In turbulenten Zeiten wie diesen würde man sich von dem Autor Joseph Roth, einem stilistisch und erzählerisch absolut brillanten Zeitbeobachter der ersten Jahrzehnte des 20. Jahrhunderts, vermutlich das Werk „Radetzkymarsch“ aus dem Regal ziehen, um sich in der Verfallsgeschichte des Habsburgerreiches zu spiegeln. Meine Empfehlung ist jedoch ein anderes Buch das Autors: „Hiob. Roman eines einfachen Mannes“. (Eine der Schullektüren, die mir am meisten bedeutet haben.) Die Erzählung des Schicksals einer ostjüdischen Familie zwischen der Jahrhundertwende und dem Ende des Ersten Weltkriegs hat auch vielerlei bedrückende Wendungen. Sie spielt zunächst in einer fiktiven Ortschaft in Galizien, der heutigen Westukraine, und danach in den Vereinigten Staaten, das von der Familie als Gelobtes Land angesteuert wird, aber zugleich den dauernden Makel in sich trägt, das exakte Gegenteil der Heimat zu sein. Zerrissen und getrieben eilen die Charaktere durch eine sich ändernde, sich zerstörende und sich erneuernde Welt.

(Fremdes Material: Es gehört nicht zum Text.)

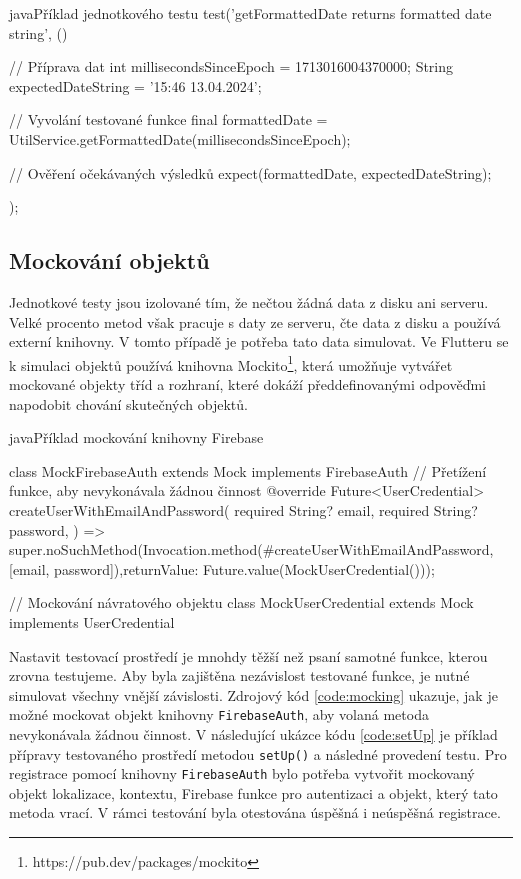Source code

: \documentclass[czech, bc, kiv, he, iso690numb]{fasthesis}
\begin{document}
\newpage

\begin{code}{java}{Příklad jednotkového testu \label{code:unitTest}}
 test('getFormattedDate returns formatted date string', () {
      // Příprava dat
      int millisecondsSinceEpoch = 1713016004370000;
      String expectedDateString = '15:46 13.04.2024';

      // Vyvolání testované funkce
      final formattedDate = UtilService.getFormattedDate(millisecondsSinceEpoch);

      // Ověření očekávaných výsledků
      expect(formattedDate, expectedDateString);
    });
\end{code}

\subsection{Mockování objektů}

Jednotkové testy jsou izolované tím, že nečtou žádná data z disku ani serveru. Velké procento metod však pracuje s daty ze serveru, čte data z disku a používá externí knihovny. V tomto případě je potřeba tato data simulovat. Ve Flutteru se k simulaci objektů používá knihovna Mockito\footnote{https://pub.dev/packages/mockito}, která umožňuje vytvářet mockované objekty tříd a rozhraní, které dokáží předdefinovanými odpověďmi napodobit chování skutečných objektů.

\begin{code}{java}{Příklad mockování knihovny Firebase \label{code:mocking}}

class MockFirebaseAuth extends Mock implements FirebaseAuth {
  // Přetížení funkce, aby nevykonávala žádnou činnost
  @override
  Future<UserCredential> createUserWithEmailAndPassword({
    required String? email,
    required String? password,
  }) => super.noSuchMethod(Invocation.method(#createUserWithEmailAndPassword, [email, password]),returnValue: Future.value(MockUserCredential()));
}

// Mockování návratového objektu
class MockUserCredential extends Mock implements UserCredential {}
\end{code}

Nastavit testovací prostředí je mnohdy těžší než psaní samotné funkce, kterou zrovna testujeme. Aby byla zajištěna nezávislost testované funkce, je nutné simulovat všechny vnější závislosti. Zdrojový kód \ref{code:mocking} ukazuje, jak je možné mockovat objekt knihovny \texttt{FirebaseAuth}, aby volaná metoda nevykonávala žádnou činnost. V následující ukázce kódu \ref{code:setUp} je příklad přípravy testovaného prostředí metodou \texttt{setUp()} a následné provedení testu. Pro registrace pomocí knihovny \texttt{FirebaseAuth} bylo potřeba vytvořit mockovaný objekt lokalizace, kontextu, Firebase funkce pro autentizaci a objekt, který tato metoda vrací. V rámci testování byla otestována úspěšná i neúspěšná registrace. 
\end{document}
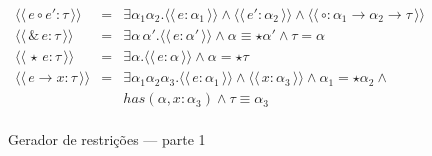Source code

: \documentclass[a4paper,8pt]{article}
\newcommand{\constr}[1]{\ensuremath{\langle\langle\,#1\,\rangle\rangle}}
\begin{document}
\begin{figure}[h]
\[{\begin{array}{lcl}
                     \constr{e \circ e' : \tau} & = & \exists
                                                      \alpha_1\alpha_2.\constr{e
                                                      :\alpha_1} \land
                                                      \constr{e' :
                                                      \alpha_2} \land
                                                      \constr{\circ :
                                                      \alpha_1\to\alpha_2\to\tau}\\
                     \constr{\&\,e : \tau} & = & \exists \alpha\,
                                                 \alpha'. \constr{e :
                                                 \alpha'} \land
                                                 \alpha \equiv \star \alpha'
                                                 \land \tau = \alpha\\
                     \constr{\star\,e : \tau} & = & \exists
                                                    \alpha. \constr{e
                                                    : \alpha} \land
                                                    \alpha = \star \tau\\
                     \constr{e\to x : \tau} & = & \exists
                                                  \alpha_1\alpha_2\alpha_3. \constr{e
                                                  :\alpha_1} \land
                                                  \constr{x :
                                                  \alpha_3} \land
                                                  \alpha_1 = \star\alpha_2
                                                  \land\\
                          & & has(\alpha,x : \alpha_3) \land \tau
                              \equiv \alpha_3\\
            \end{array}}
       \]
       \centering
       \caption{Gerador de restrições --- parte 1}
       \label{figgen}
     \end{figure}
\end{document}
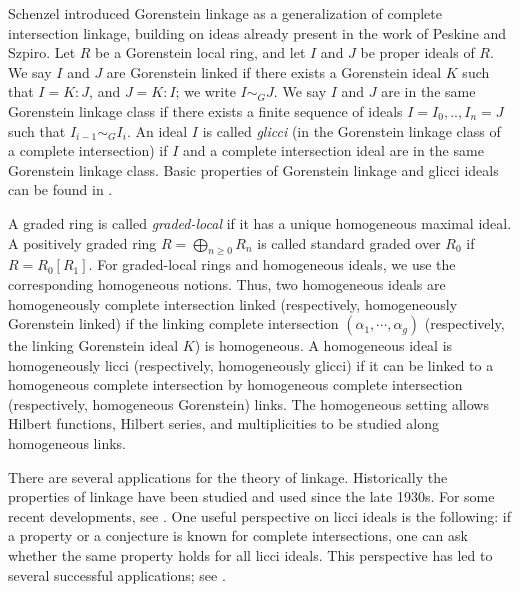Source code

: \documentclass[11pt,letterpaper]{amsart}
\theoremstyle{plain}
\theoremstyle{definition}
\theoremstyle{remark}
\begin{document}
Schenzel \cite{schenzel1982notes} introduced Gorenstein linkage as a generalization of complete intersection linkage, building
on ideas already present in the work of Peskine and Szpiro. Let $R$ be a Gorenstein local ring, and let $I$ and $J$ be proper ideals of $R$. We say $I$ and $J$ are Gorenstein linked if there exists a Gorenstein ideal $K$ such that $I=K:J$, and $J=K:I$; we write $I\sim_G J$. We say $I$ and $J$ are in the same Gorenstein linkage class if there exists a finite sequence of ideals $I=I_0,..,I_n=J$ such that $I_{i-1}\sim_G I_{i}$.  An ideal $I$ is called \emph{glicci} (in the Gorenstein linkage class of a complete intersection) if $I$ and a complete intersection ideal are in the same Gorenstein linkage class. Basic properties of Gorenstein linkage and glicci ideals can be found in \cite{schenzel1982notes, kustin1984deformation,kleppe2001gorenstein,migliore2002liaison,migliore2013glicci}.

A graded ring is called \emph{graded-local} if it has a unique homogeneous maximal ideal. A positively graded ring
$R=\bigoplus_{n\geq0}R_n$ is called
standard graded over $R_0$ if
$R=R_0[R_1]$. For graded-local rings and homogeneous ideals, we use the corresponding homogeneous notions. Thus, two homogeneous ideals are homogeneously complete intersection linked (respectively, homogeneously Gorenstein linked) if the linking complete intersection $(\alpha_1,\cdots,\alpha_g)$ (respectively, the linking Gorenstein ideal $K$) is homogeneous. A homogeneous ideal is homogeneously licci (respectively, homogeneously glicci) if it can be linked to a homogeneous complete intersection by homogeneous complete intersection (respectively, homogeneous Gorenstein) links. The homogeneous setting allows Hilbert functions, Hilbert series, and multiplicities to be studied
along homogeneous links.

There are several applications for the theory of linkage. Historically the properties of linkage have been studied and used since the late 1930s. For some recent developments, see \cite{guerrieri2025grade, chmiel2025structure, chong2016application, christensen2019free, guerrieri2024ade, jelisiejew2026hilbert}. One useful perspective on licci
ideals is the following: if a property or a conjecture is known for complete intersections, one can ask whether the same property holds for all licci ideals. This perspective has led to several successful applications; see \cite{herzog1984differentials, ulrich1987vanishing, planas1996vanishing, johnson2022splitting, huneke1989powers, eisenbud1995evolutions}.
\end{document}
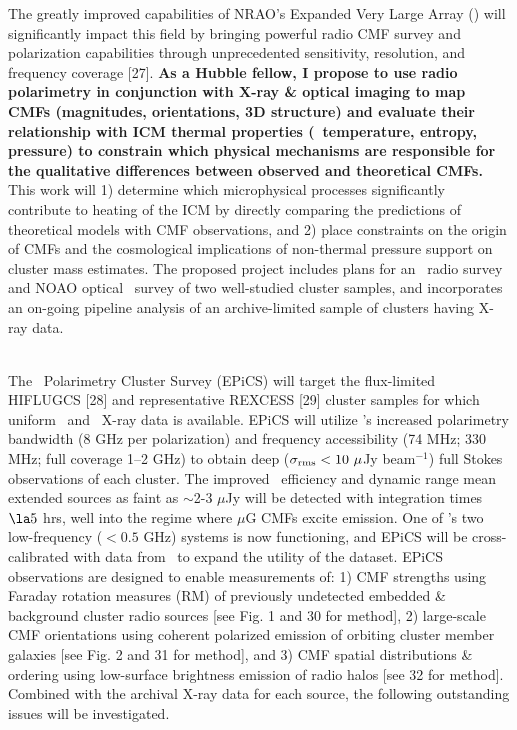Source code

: \documentclass[letterpaper,12pt]{article}
\newcommand{\myhead}{Cavagnolo, Hubble Proposal}
\begin{document}
The greatly improved capabilities of NRAO's Expanded Very Large Array
(\evla) will significantly impact this field by bringing powerful
radio CMF survey and polarization capabilities through unprecedented
sensitivity, resolution, and frequency coverage [27]. {\bf{As a Hubble
    fellow, I propose to use radio polarimetry in conjunction with
    X-ray \& optical imaging to map CMFs (magnitudes, orientations, 3D
    structure) and evaluate their relationship with ICM thermal
    properties (\eg\ temperature, entropy, pressure) to constrain
    which physical mechanisms are responsible for the qualitative
    differences between observed and theoretical CMFs.}}  This work
will 1) determine which microphysical processes significantly
contribute to heating of the ICM by directly comparing the predictions
of theoretical models with CMF observations, and 2) place constraints
on the origin of CMFs and the cosmological implications of non-thermal
pressure support on cluster mass estimates. The proposed project
includes plans for an \evla\ radio survey and NOAO optical
\halpha\ survey of two well-studied cluster samples, and incorporates
an on-going pipeline analysis of an archive-limited sample of clusters
having X-ray data.\\

\markright{\myhead}\\
\indent The \evla\ Polarimetry Cluster Survey (EPiCS) will target the
flux-limited HIFLUGCS [28] and representative REXCESS [29] cluster
samples for which uniform \chandra\ and \xmm\ X-ray data is
available. EPiCS will utilize \evla's increased polarimetry bandwidth
(8 GHz per polarization) and frequency accessibility (74 MHz; 330 MHz;
full coverage 1--2 GHz) to obtain deep ($\sigma_{\rm{rms}} < 10
~\mu$Jy beam$^{-1}$) full Stokes observations of each cluster. The
improved \evla\ efficiency and dynamic range mean extended sources as
faint as $\sim$2-3 $\mu$Jy will be detected with integration times
$\la 5$ hrs, well into the regime where $\mu$G CMFs excite
emission. One of \evla's two low-frequency ($< 0.5$ GHz) systems is
now functioning, and EPiCS will be cross-calibrated with data from
\lofar\ to expand the utility of the dataset. EPiCS observations are
designed to enable measurements of: 1) CMF strengths using Faraday
rotation measures (RM) of previously undetected embedded \& background
cluster radio sources [see Fig. 1 and 30 for method], 2) large-scale
CMF orientations using coherent polarized emission of orbiting cluster
member galaxies [see Fig. 2 and 31 for method], and 3) CMF spatial
distributions \& ordering using low-surface brightness emission of
radio halos [see 32 for method]. Combined with the archival X-ray data
for each source, the following outstanding issues will be
investigated.
\end{document}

Anders als im „Radetzkymarsch“ findet Roth in „Hiob“ ein hoffnungsvolleres Ende einer in weiten Teilen tieftraurigen Geschichte. Kein Wunder, dass das dem marxistischen Publizisten Herbert Marcuse nicht passte. Er schrieb zu der optimistischen End-Wendung: „Das Leben erweist sich als gnädiger Gott, der sich zuletzt versöhnlich zeigt – doch das ist nicht die Wahrheit der Geschichte.“ Gerade in Zeiten wie unseren ist es kontraproduktiv in den Fatalismus der marxistischen Geschichtslogik zu verfallen. Vielmehr müssen wir jetzt erst recht daran glauben, dass unsere Begabungen und unser Wille zur Verbesserung auch eine Wendung zum Guten ermöglichen können. Joseph Roth trank sich schrecklicherweise 1939 zu Tode. 50 Jahre später erhob sich seine Heimat in der jetzigen Ukraine gegen den Sowjetimperialismus. Und heute, 85 Jahre später ist sie unter einem jüdischstämmigen Präsidenten an der vordersten Front der Verteidigung der Freiheit. Der Kampf der Ideen bleibt, aber die Front verschiebt sich langfristig zu Gunsten der Freiheit. Weil Menschen immer wieder die Kraft zur Hoffnung gefunden haben.

Das oben erwähnte Wall Street Journal tut sich in dieser Zeit übrigens als eine erfrischend glaubwürdige Quelle gut durchdachter Einschätzungen hervor. Es lobt, wo es etwas zu loben gibt (siehe oben), legt gleichzeitig jedoch kritikwürdiges offen und kommentiert schonungslos. Besonders hervorzuheben ist hierbei der regelmäßig auf Spotify erscheinende Podcast „The Journal“, der stets faszinierende Hintergrundberichte aus der US-Politik und Wirtschaft liefert. So etwa in einer dreiteiligen Serie über das kaum beachtete Verschwinden des chinesischen Außenministers Qin Gang. Hier kommen zahlreiche Wegbegleiter und Insider zu Wort und zeichnen ein wahrlich beängstigendes Bild der Diktatur auf dem chinesischen Festland.